Agamassan is a porous substrate used to safely absorb acetylene and thus allow the transport, storage and commercial exploitation of the otherwise unstable gas. It was developed and patented by the Swedish Nobel Laureate and industrialist Gustaf Dalén. Dalén was prominent in developing applications for acetylene.
Acetylene can readily explode when in liquid or solid form or while being pressurized, if it is pure. Dalén himself was blinded in an acetylene explosion.
In 1896, French chemists Georges Claude and A. Hess discovered that large quantities of acetylene could be dissolved in acetone and rendered nonexplosive. As the liquid was reduced by consumption or cooling, explosive acetylene gas would collect in the space above the liquid's surface. The solution was to compress acetylene in a porous medium.
Before Dalén's work, numerous attempts were made to find a mass sufficiently elastic to withstand shock without crumbling and producing cavities filled with explosive acetylene gas.
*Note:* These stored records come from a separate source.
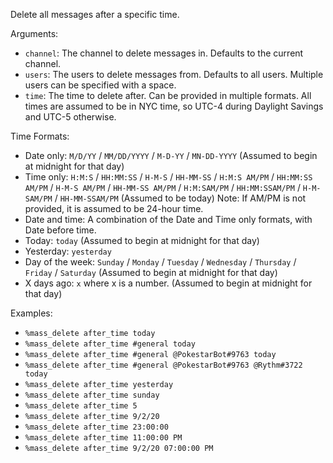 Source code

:Delete all messages after a specific time.

Arguments:
* `channel`: The channel to delete messages in. Defaults to the current channel.
* `users`: The users to delete messages from. Defaults to all users. Multiple users can be specified with a space.
* `time`: The time to delete after. Can be provided in multiple formats. All times are assumed to be in NYC time, so UTC-4 during Daylight Savings and UTC-5 otherwise.

Time Formats:
* Date only: `M/D/YY` / `MM/DD/YYYY` / `M-D-YY` / `MN-DD-YYYY` (Assumed to begin at midnight for that day)
* Time only: `H:M:S` / `HH:MM:SS` / `H-M-S` / `HH-MM-SS` / `H:M:S AM/PM` / `HH:MM:SS AM/PM` / `H-M-S AM/PM` / `HH-MM-SS AM/PM` / `H:M:SAM/PM` / `HH:MM:SSAM/PM` / `H-M-SAM/PM` / `HH-MM-SSAM/PM` (Assumed to be today)
Note: If AM/PM is not provided, it is assumed to be 24-hour time.
* Date and time: A combination of the Date and Time only formats, with Date before time.
* Today: `today` (Assumed to begin at midnight for that day)
* Yesterday: `yesterday`
* Day of the week: `Sunday` / `Monday` / `Tuesday` / `Wednesday` / `Thursday` / `Friday` / `Saturday` (Assumed to begin at midnight for that day)
* X days ago: `x` where x is a number. (Assumed to begin at midnight for that day)

Examples:
* `%mass_delete after_time today`
* `%mass_delete after_time #general today`
* `%mass_delete after_time #general @PokestarBot#9763 today`
* `%mass_delete after_time #general @PokestarBot#9763 @Rythm#3722 today`
* `%mass_delete after_time yesterday`
* `%mass_delete after_time sunday`
* `%mass_delete after_time 5`
* `%mass_delete after_time 9/2/20`
* `%mass_delete after_time 23:00:00`
* `%mass_delete after_time 11:00:00 PM`
* `%mass_delete after_time 9/2/20 07:00:00 PM`

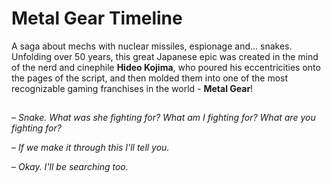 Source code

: # Metal Gear Timeline

A saga about mechs with nuclear missiles, espionage and... snakes. Unfolding over 50 years, this great Japanese epic was created in the mind of the nerd and cinephile **Hideo Kojima**, who poured his eccentricities onto the pages of the script, and then molded them into one of the most recognizable gaming franchises in the world - **Metal Gear**!

##

– *Snake. What was she fighting for? What am I fighting for? What are you fighting for?*

– *If we make it through this I'll tell you.*

– *Okay. I'll be searching too.*
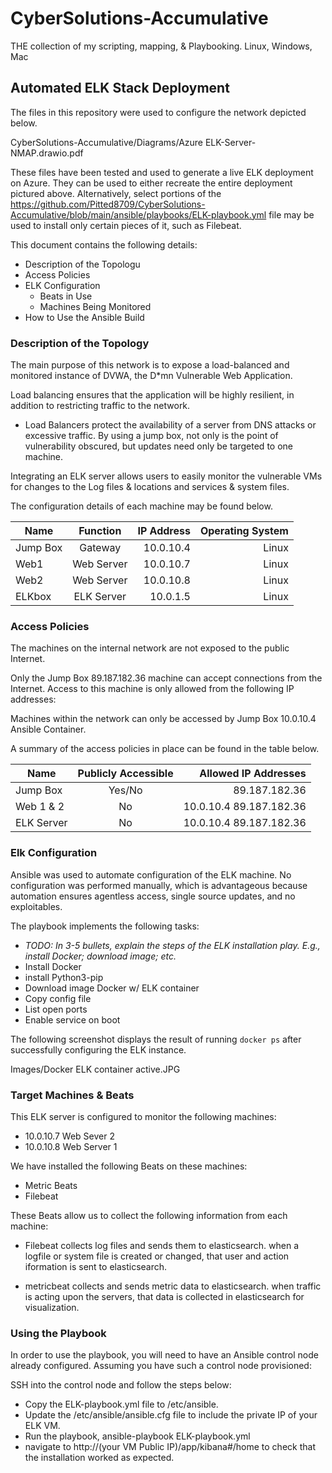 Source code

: # CyberSolutions-Accumulative
THE collection of my scripting, mapping, &amp; Playbooking. Linux, Windows, Mac


## Automated ELK Stack Deployment

The files in this repository were used to configure the network depicted below.

CyberSolutions-Accumulative/Diagrams/Azure ELK-Server-NMAP.drawio.pdf

These files have been tested and used to generate a live ELK deployment on Azure. They can be used to either recreate the entire deployment pictured above. Alternatively, select portions of the https://github.com/Pitted8709/CyberSolutions-Accumulative/blob/main/ansible/playbooks/ELK-playbook.yml file may be used to install only certain pieces of it, such as Filebeat.


This document contains the following details:
- Description of the Topologu
- Access Policies
- ELK Configuration
  - Beats in Use
  - Machines Being Monitored
- How to Use the Ansible Build


### Description of the Topology

The main purpose of this network is to expose a load-balanced and monitored instance of DVWA, the D*mn Vulnerable Web Application.

Load balancing ensures that the application will be highly resilient, in addition to restricting traffic to the network.                       


- Load Balancers protect the availability of a server from DNS attacks or excessive traffic. By using a jump box, not only is the point of vulnerability obscured, but updates need only be targeted to one machine.

Integrating an ELK server allows users to easily monitor the vulnerable VMs for changes to the Log files & locations and services & system files.



The configuration details of each machine may be found below.


| Name     | Function | IP Address | Operating System |
|----------|:--------:|-----------:|------------------:|
| Jump Box | Gateway  | 10.0.10.4  | Linux             |
| Web1     |Web Server|10.0.10.7   |  Linux            |
| Web2     |Web Server| 10.0.10.8  |  Linux            |
| ELKbox   |ELK Server| 10.0.1.5   |  Linux            |



### Access Policies

The machines on the internal network are not exposed to the public Internet. 

Only the Jump Box   89.187.182.36 machine can accept connections from the Internet. Access to this machine is only allowed from the following IP addresses:

Machines within the network can only be accessed by Jump Box 10.0.10.4 Ansible Container.


A summary of the access policies in place can be found in the table below.

| Name     | Publicly Accessible | Allowed IP Addresses |
|----------|:-------------------:|---------------------:|
| Jump Box | Yes/No              | 89.187.182.36        |
| Web 1 & 2|     No              | 10.0.10.4  89.187.182.36|
|ELK Server|  No                 | 10.0.10.4  89.187.182.36|




### Elk Configuration

Ansible was used to automate configuration of the ELK machine. No configuration was performed manually, which is advantageous because automation ensures agentless access, single source updates, and no exploitables.


The playbook implements the following tasks:
- _TODO: In 3-5 bullets, explain the steps of the ELK installation play. E.g., install Docker; download image; etc._
- Install Docker
- install Python3-pip
- Download image Docker w/ ELK container
- Copy config file
- List open ports
- Enable service on boot


The following screenshot displays the result of running `docker ps` after successfully configuring the ELK instance.

Images/Docker ELK container active.JPG

### Target Machines & Beats
This ELK server is configured to monitor the following machines:

- 10.0.10.7 Web Sever 2
- 10.0.10.8  Web Server 1


We have installed the following Beats on these machines:
- Metric Beats  
- Filebeat

These Beats allow us to collect the following information from each machine:

- Filebeat collects log files and sends them to elasticsearch. when a logfile or system file is created or changed, that user and action iformation is sent to elasticsearch.

- metricbeat collects and sends metric data to elasticsearch. when traffic is acting upon the servers, that data is collected in elasticsearch for visualization.

### Using the Playbook
In order to use the playbook, you will need to have an Ansible control node already configured. Assuming you have such a control node provisioned: 

SSH into the control node and follow the steps below:
- Copy the ELK-playbook.yml file to /etc/ansible.
- Update the /etc/ansible/ansible.cfg file to include the private IP of your ELK VM.
- Run the playbook, ansible-playbook  ELK-playbook.yml
- navigate to http://(your VM Public IP)/app/kibana#/home to check that the installation worked as expected.





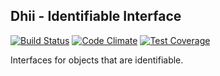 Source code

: ## Dhii - Identifiable Interface ##
[![Build Status](https://travis-ci.org/Dhii/data-identifiable-interface.svg?branch=master)](https://travis-ci.org/Dhii/data-identifiable-interface)
[![Code Climate](https://codeclimate.com/github/Dhii/data-identifiable-interface/badges/gpa.svg)](https://codeclimate.com/github/Dhii/data-identifiable-interface)
[![Test Coverage](https://codeclimate.com/github/Dhii/data-identifiable-interface/badges/coverage.svg)](https://codeclimate.com/github/Dhii/data-identifiable-interface/coverage)

Interfaces for objects that are identifiable.

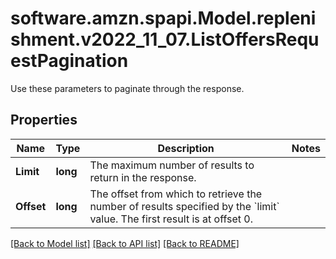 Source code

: # software.amzn.spapi.Model.replenishment.v2022_11_07.ListOffersRequestPagination
Use these parameters to paginate through the response.

## Properties

Name | Type | Description | Notes
------------ | ------------- | ------------- | -------------
**Limit** | **long** | The maximum number of results to return in the response. | 
**Offset** | **long** | The offset from which to retrieve the number of results specified by the &#x60;limit&#x60; value. The first result is at offset 0. | 

[[Back to Model list]](../README.md#documentation-for-models) [[Back to API list]](../README.md#documentation-for-api-endpoints) [[Back to README]](../README.md)

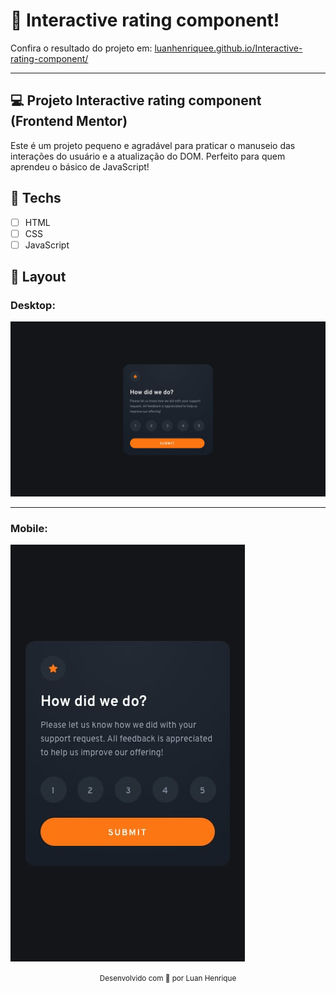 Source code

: # 🎯 Interactive rating component!
<p>Confira o resultado do projeto em: <a href="https://luanhenriquee.github.io/Interactive-rating-component/" target="_blank">luanhenriquee.github.io/Interactive-rating-component/</a></p>

<hr>

## 💻 Projeto Interactive rating component (Frontend Mentor) 
Este é um projeto pequeno e agradável para praticar o manuseio das interações do usuário e a atualização do DOM. 
Perfeito para quem aprendeu o básico de JavaScript!

## 🚀 Techs
- [ ] HTML
- [ ] CSS
- [ ] JavaScript

## 🎨 Layout 
### Desktop:
![image](./design/desktop-design.jpg)

<hr>

### Mobile:
![image](./design/mobile-design.jpg)

<div align="center">
  <small>Desenvolvido com 💜 por Luan Henrique</small>
</div>


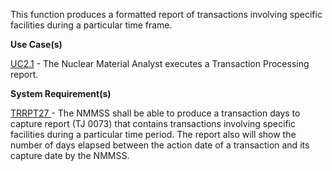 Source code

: This function produces a formatted report of transactions involving specific facilities during a particular time frame.

**Use Case(s)**

<a href="https://dev.azure.com/Link-Technologies/NMMSS%20Requirements/_workitems/edit/557/" target="_blank">UC2.1</a> - The Nuclear Material Analyst executes a Transaction Processing report.


**System Requirement(s)**

<a href="https://dev.azure.com/Link-Technologies/NMMSS%20Requirements/_workitems/edit/668/" target="_blank">TRRPT27 </a> -  The NMMSS shall be able to produce a transaction days to capture report (TJ 0073) that contains transactions involving specific facilities during a particular time period. The report also will show the number of days elapsed between the action date of a transaction and its capture date by the NMMSS.
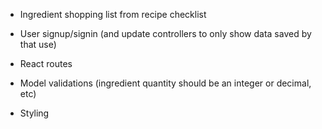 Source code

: * Ingredient shopping list from recipe checklist

* User signup/signin (and update controllers to only show data saved by that use)

* React routes

* Model validations (ingredient quantity should be an integer or decimal, etc)

* Styling
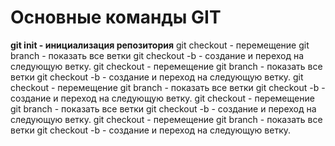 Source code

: # Основные команды GIT
**git init - инициализация репозитория**
git checkout - перемещение
git branch - показать все ветки
git checkout -b - создание и переход на следующую ветку.
git checkout - перемещение
git branch - показать все ветки
git checkout -b - создание и переход на следующую ветку.
git checkout - перемещение
git branch - показать все ветки
git checkout -b - создание и переход на следующую ветку.
git checkout - перемещение
git branch - показать все ветки
git checkout -b - создание и переход на следующую ветку.
git checkout - перемещение
git branch - показать все ветки
git checkout -b - создание и переход на следующую ветку. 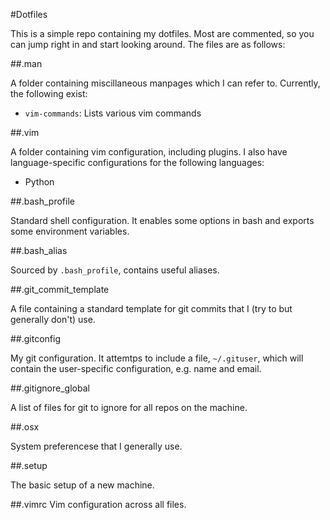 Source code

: #Dotfiles

This is a simple repo containing my dotfiles. Most are commented, so you can jump right in and start looking around. The files are as follows:

##.man

A folder containing miscillaneous manpages which I can refer to. Currently, the following exist:

* `vim-commands`: Lists various vim commands

##.vim

A folder containing vim configuration, including plugins. I also have language-specific configurations for the following languages:

* Python

##.bash_profile

Standard shell configuration. It enables some options in bash and exports some environment variables.

##.bash_alias

Sourced by `.bash_profile`, contains useful aliases.

##.git_commit_template

A file containing a standard template for git commits that I (try to but generally don't) use.

##.gitconfig

My git configuration. It attemtps to include a file, `~/.gituser`, which will contain the user-specific configuration, e.g. name and email.

##.gitignore_global

A list of files for git to ignore for all repos on the machine.

##.osx

System preferencese that I generally use.

##.setup

The basic setup of a new machine.

##.vimrc
Vim configuration across all files. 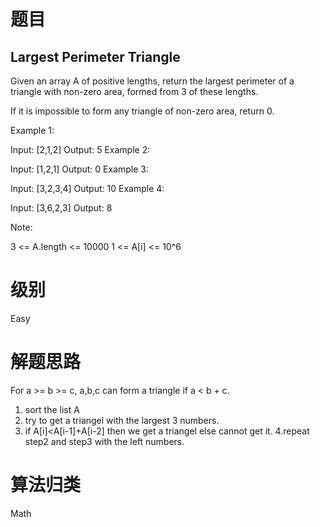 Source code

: # 题目
## Largest Perimeter Triangle
Given an array A of positive lengths, return the largest perimeter of a triangle with non-zero area, formed from 3 of these lengths.

If it is impossible to form any triangle of non-zero area, return 0.

 

Example 1:

Input: [2,1,2]
Output: 5
Example 2:

Input: [1,2,1]
Output: 0
Example 3:

Input: [3,2,3,4]
Output: 10
Example 4:

Input: [3,6,2,3]
Output: 8


Note:

3 <= A.length <= 10000
1 <= A[i] <= 10^6



# 级别 
Easy

# 解题思路

For a >= b >= c, a,b,c can form a triangle if a < b + c.
1. sort the list A
2. try to get a triangel with the largest 3 numbers.
3. if A[i]<A[i-1]+A[i-2] then we get a triangel
else cannot get it.
4.repeat step2 and step3 with the left numbers.




# 算法归类
Math

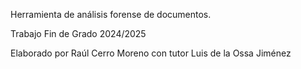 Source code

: Herramienta de análisis forense de documentos.

Trabajo Fin de Grado 2024/2025

Elaborado por Raúl Cerro Moreno
con tutor Luis de la Ossa Jiménez
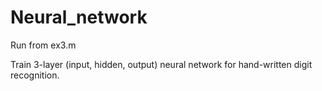 # Neural_network

Run from ex3.m

Train 3-layer (input, hidden, output) neural network for hand-written digit recognition.
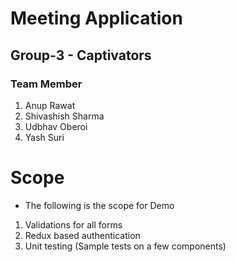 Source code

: # Meeting Application
## Group-3 - Captivators
### Team Member
1. Anup Rawat
2. Shivashish Sharma
3. Udbhav Oberoi
4. Yash Suri

# Scope
- The following is the scope for Demo 
1. Validations for all forms
2. Redux based authentication
3. Unit testing (Sample tests on a few components)

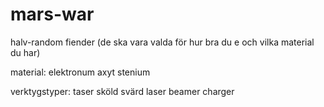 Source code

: # mars-war

halv-random fiender (de ska vara valda för hur bra du e och vilka material du har)

material:
elektronum
axyt
stenium

verktygstyper:
taser
sköld
svärd
laser
beamer
charger
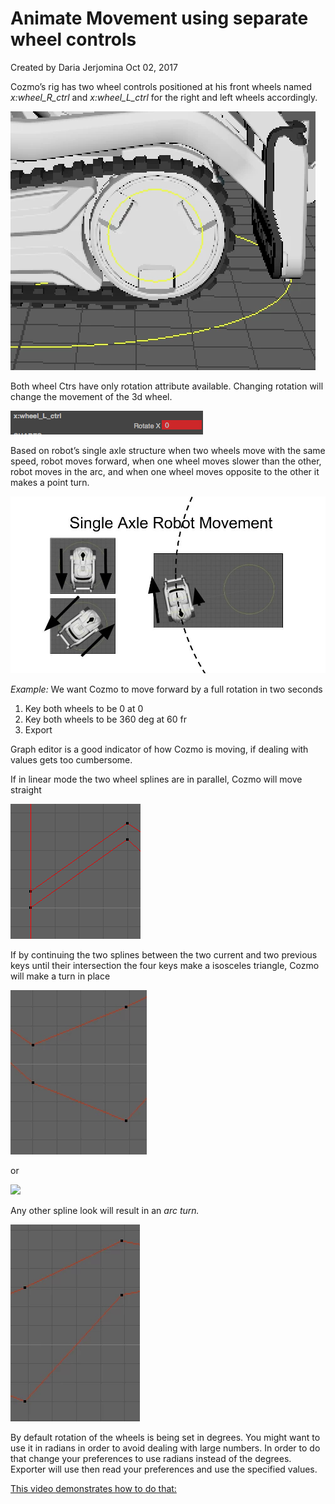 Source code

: # Animate Movement using separate wheel controls
Created by Daria Jerjomina Oct 02, 2017

Cozmo’s rig has two wheel controls positioned at his front wheels named *x:wheel_R_ctrl* and *x:wheel_L_ctrl* for the right and left wheels accordingly.

![](images/01_ctrs.png)


Both wheel Ctrs have only rotation attribute available. Changing rotation will change the movement of the 3d wheel.

![](images/Screen%20Shot%202017-05-05%20at%202.54.48%20PM.png)

Based on robot’s single axle structure when two wheels move with the same speed, robot moves forward, when one wheel moves slower than the other, robot moves in the arc, and when one wheel moves opposite to the other it makes a point turn.

![](images/Cozmo%20GDC%20talk.png)


*Example:* We want Cozmo to move forward by a full rotation in two seconds

1. Key both wheels to be 0 at 0
2. Key both wheels to be 360 deg at 60 fr
3. Export


Graph editor is a good indicator of how Cozmo is moving, if dealing with values gets too cumbersome.

If in linear mode the two wheel splines are in parallel, Cozmo will move straight

![](images/Screen%20Shot%202017-05-05%20at%202.56.59%20PM.png)

If by continuing the two splines between the two current and two previous keys until their intersection the four keys make a isosceles triangle, Cozmo will make a turn in place

![](images/Screen%20Shot%202017-05-05%20at%202.57.11%20PM.png)

 or 

![](images/Screen@0Shot%202017-05-05%20at%202.57.25%20PM.png)


Any other spline look will result in an *arc turn.*

![](images/Screen%20Shot%202017-05-05%20at%202.57.26%20PM.png)


By default rotation of the wheels is being set in degrees. You might want to use it in radians in order to avoid dealing with large numbers. In order to do that change your preferences to use radians instead of the degrees. Exporter will use then read your preferences and use the specified values.

[This video demonstrates how to do that:](deg_rad_wheels.mov)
Today, acetylene is shipped and stored in metal cylinders filled with agamassan, which is half-filled with dimethylformamide (DMF) or acetone. The acetylene is dissolved in the DMF or acetone. Such cylinders are safe to transport and use.
In Swedish, the porous filler is known as "AGA-massan", which would translate as "AGA mass", "AGA body", or "AGA compound". AGA was the company Dalén founded. The compound originally consisted of, among other things, asbestos, cement, and coal. The 1930 US patent also mentions kieselguhr (diatomaceous earth).